● Task directions
Scan the entries for lines with "language" and say how many there are, with nothing more.

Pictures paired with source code
--- START ---

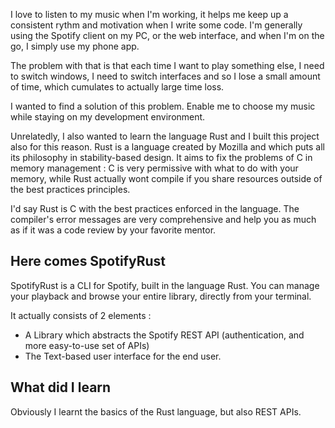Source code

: I love to listen to my music when I'm working, it helps me keep up a consistent rythm and motivation when I write some code.
I'm generally using the Spotify client on my PC, or the web interface, and when I'm on the go, I simply use my phone app.

The problem with that is that each time I want to play something else, I need to switch windows, I need to switch interfaces and so I lose a small amount of time, which cumulates to actually large time loss.

I wanted to find a solution of this problem. Enable me to choose my music while staying on my development environment.

Unrelatedly, I also wanted to learn the language Rust and I built this project also for this reason. Rust is a language created by Mozilla and which puts all its philosophy in stability-based design. It aims to fix the problems of C in memory management : C is very permissive with what to do with your memory, while Rust actually wont compile if you share resources outside of the best practices principles.

I'd say Rust is C with the best practices enforced in the language. The compiler's error messages are very comprehensive and help you as much as if it was a code review by your favorite mentor.

## Here comes SpotifyRust

SpotifyRust is a CLI for Spotify, built in the language Rust. You can manage your playback and browse your entire library, directly from your terminal.

It actually consists of 2 elements : 
* A Library which abstracts the Spotify REST API (authentication, and more easy-to-use set of APIs)
* The Text-based user interface for the end user.

## What did I learn

Obviously I learnt the basics of the Rust language, but also REST APIs.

--- END ---

● Answer to this problem
4